====== SUPPLIED MATERIAL

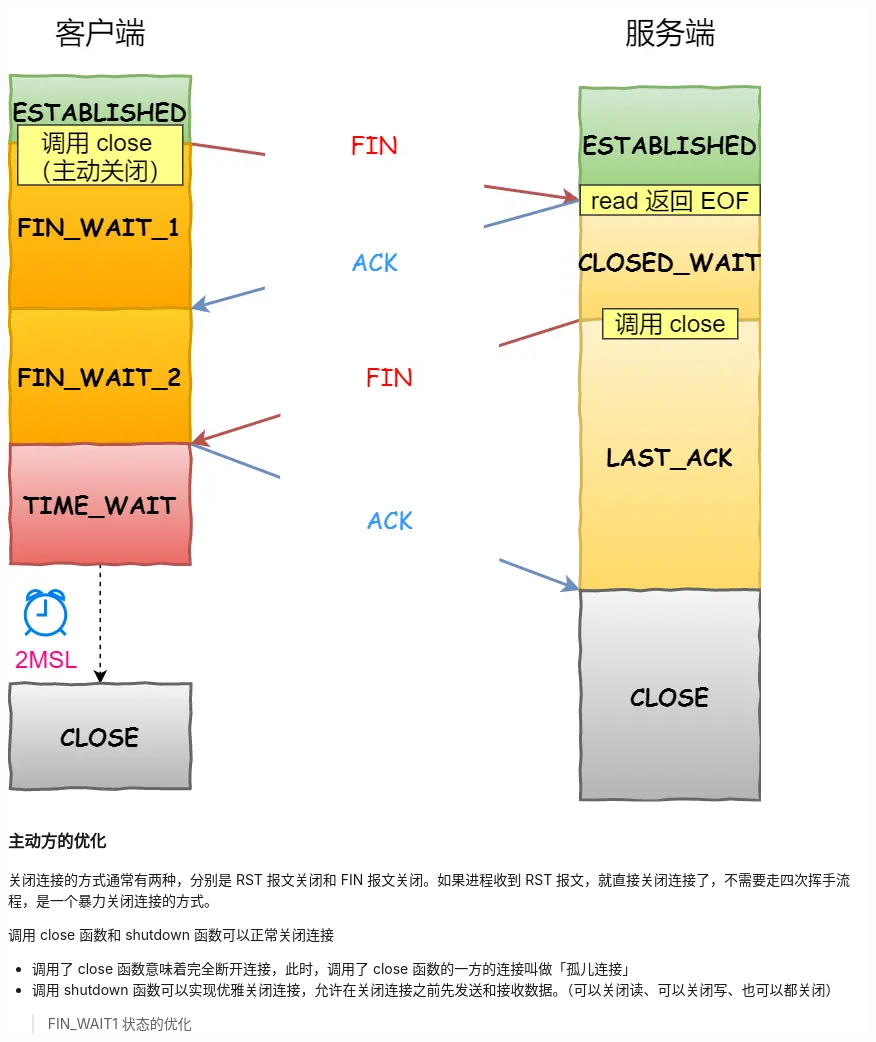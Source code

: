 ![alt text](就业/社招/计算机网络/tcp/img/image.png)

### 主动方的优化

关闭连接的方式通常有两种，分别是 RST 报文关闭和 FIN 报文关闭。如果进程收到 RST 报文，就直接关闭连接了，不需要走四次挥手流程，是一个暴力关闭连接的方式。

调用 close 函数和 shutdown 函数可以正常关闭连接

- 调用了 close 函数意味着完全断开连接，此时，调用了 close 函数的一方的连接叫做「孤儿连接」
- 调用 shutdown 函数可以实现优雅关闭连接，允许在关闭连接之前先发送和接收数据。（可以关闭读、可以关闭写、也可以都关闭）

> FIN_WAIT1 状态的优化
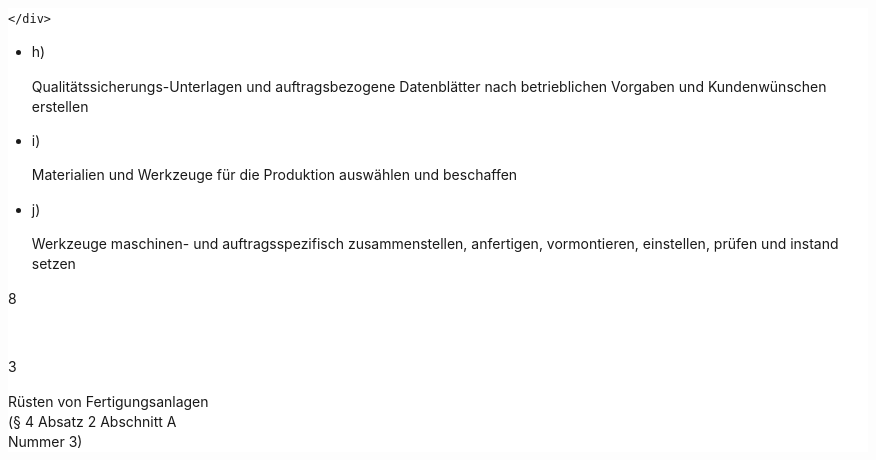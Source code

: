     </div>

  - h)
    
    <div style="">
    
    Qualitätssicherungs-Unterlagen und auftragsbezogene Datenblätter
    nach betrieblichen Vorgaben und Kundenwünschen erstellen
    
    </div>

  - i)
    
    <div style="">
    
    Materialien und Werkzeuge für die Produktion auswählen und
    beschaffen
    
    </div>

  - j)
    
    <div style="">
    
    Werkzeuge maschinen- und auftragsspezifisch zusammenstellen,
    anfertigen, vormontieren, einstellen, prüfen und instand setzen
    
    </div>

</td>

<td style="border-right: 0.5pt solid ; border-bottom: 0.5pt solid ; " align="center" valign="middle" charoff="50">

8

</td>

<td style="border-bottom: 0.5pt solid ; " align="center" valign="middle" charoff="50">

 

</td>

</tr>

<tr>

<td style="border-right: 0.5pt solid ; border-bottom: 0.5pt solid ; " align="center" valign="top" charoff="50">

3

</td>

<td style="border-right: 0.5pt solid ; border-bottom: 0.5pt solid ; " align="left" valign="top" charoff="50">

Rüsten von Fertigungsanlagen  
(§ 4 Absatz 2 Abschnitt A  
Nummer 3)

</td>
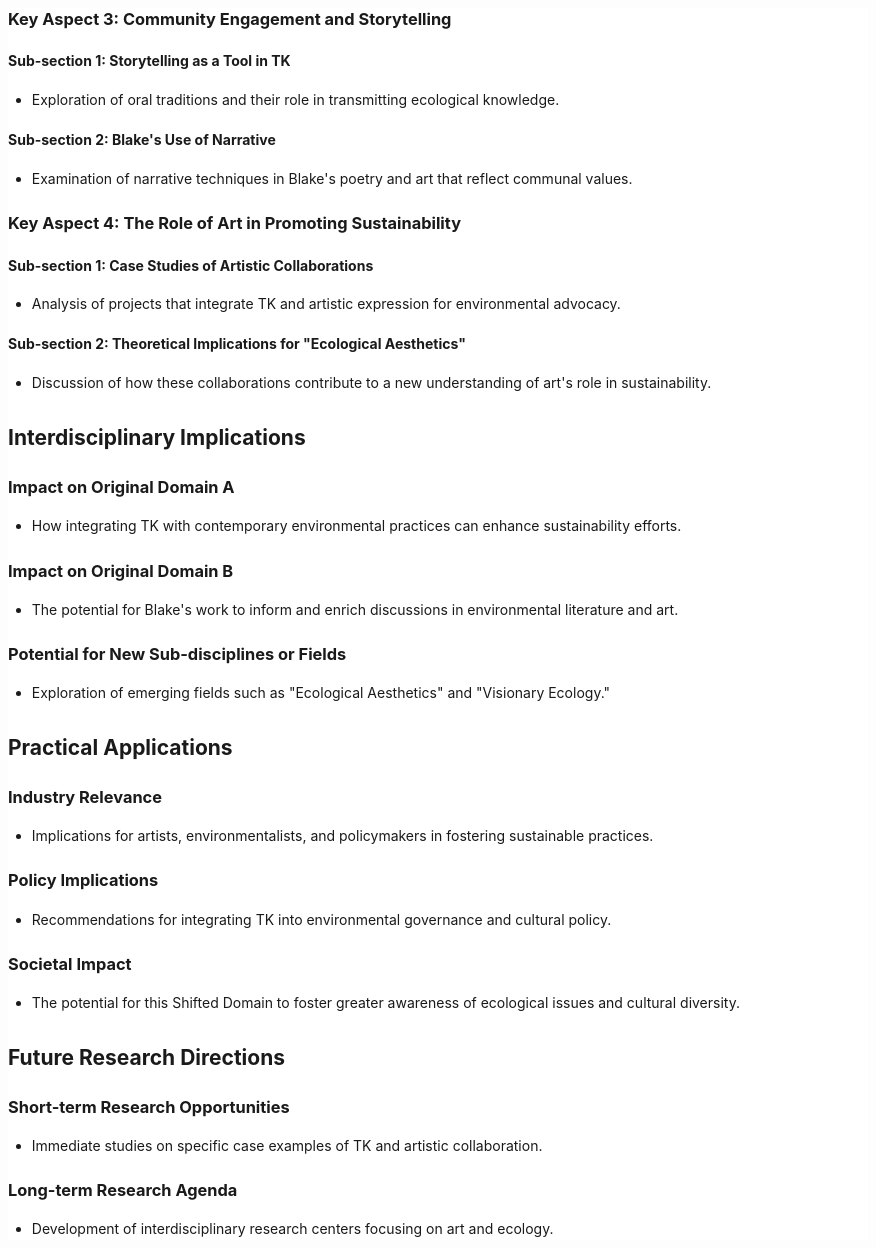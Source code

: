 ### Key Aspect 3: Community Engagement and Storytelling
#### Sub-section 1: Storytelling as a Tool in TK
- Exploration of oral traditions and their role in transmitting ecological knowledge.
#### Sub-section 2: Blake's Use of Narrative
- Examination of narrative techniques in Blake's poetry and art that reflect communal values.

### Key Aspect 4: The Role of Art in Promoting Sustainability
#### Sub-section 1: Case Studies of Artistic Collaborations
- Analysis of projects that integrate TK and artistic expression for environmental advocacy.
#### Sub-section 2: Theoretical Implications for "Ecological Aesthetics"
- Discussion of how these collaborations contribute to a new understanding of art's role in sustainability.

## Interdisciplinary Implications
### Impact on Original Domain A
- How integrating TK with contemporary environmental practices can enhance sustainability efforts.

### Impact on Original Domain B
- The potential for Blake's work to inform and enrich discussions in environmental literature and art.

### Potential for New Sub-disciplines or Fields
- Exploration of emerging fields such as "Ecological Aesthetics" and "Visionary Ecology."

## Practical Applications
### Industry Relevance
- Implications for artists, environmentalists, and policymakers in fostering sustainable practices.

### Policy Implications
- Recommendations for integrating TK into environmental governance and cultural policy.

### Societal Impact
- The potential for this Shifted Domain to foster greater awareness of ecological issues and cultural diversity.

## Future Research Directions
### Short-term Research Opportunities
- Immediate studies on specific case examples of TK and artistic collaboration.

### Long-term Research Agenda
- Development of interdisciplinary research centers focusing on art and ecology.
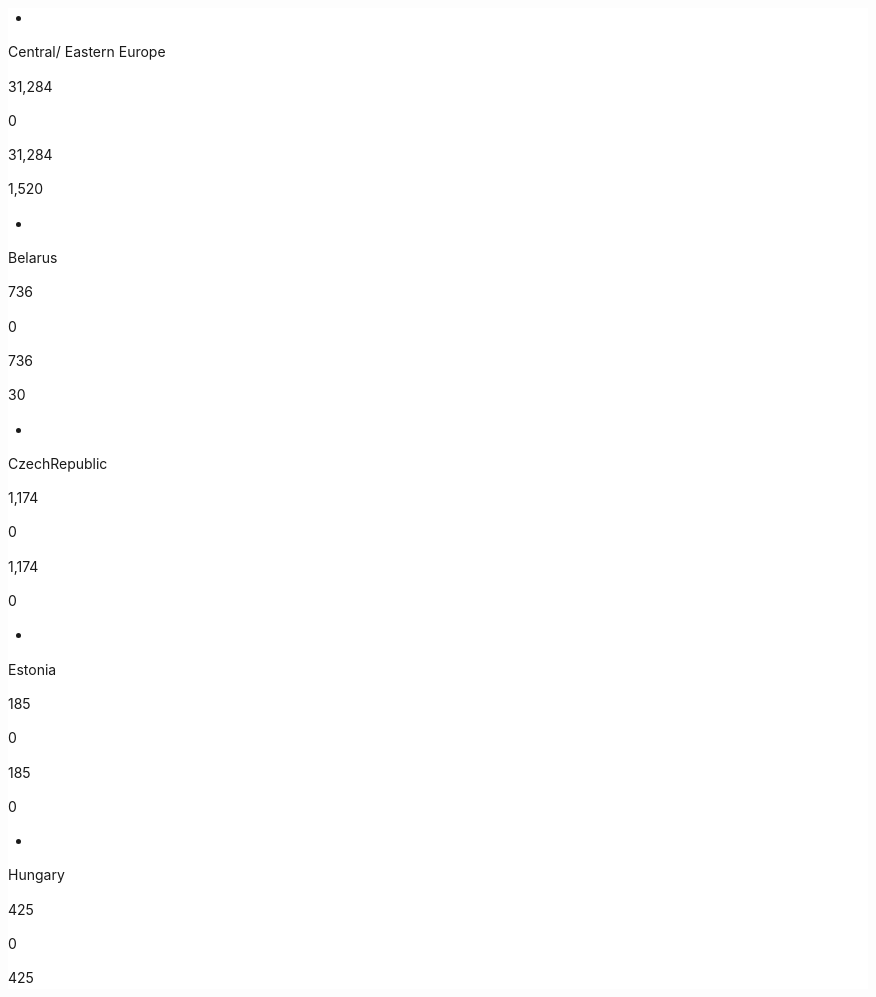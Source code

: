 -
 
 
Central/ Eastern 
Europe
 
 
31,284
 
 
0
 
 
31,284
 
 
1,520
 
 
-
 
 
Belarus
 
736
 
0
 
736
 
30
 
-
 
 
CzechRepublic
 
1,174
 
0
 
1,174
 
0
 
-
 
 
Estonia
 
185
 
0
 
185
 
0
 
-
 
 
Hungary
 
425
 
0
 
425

============

### TASK TO CARRY OUT
Bring together each line above where the string "practices" turns up.

### YOUR SOLUTION
- How integrating TK with contemporary environmental practices can enhance sustainability efforts.
- Implications for artists, environmentalists, and policymakers in fostering sustainable practices.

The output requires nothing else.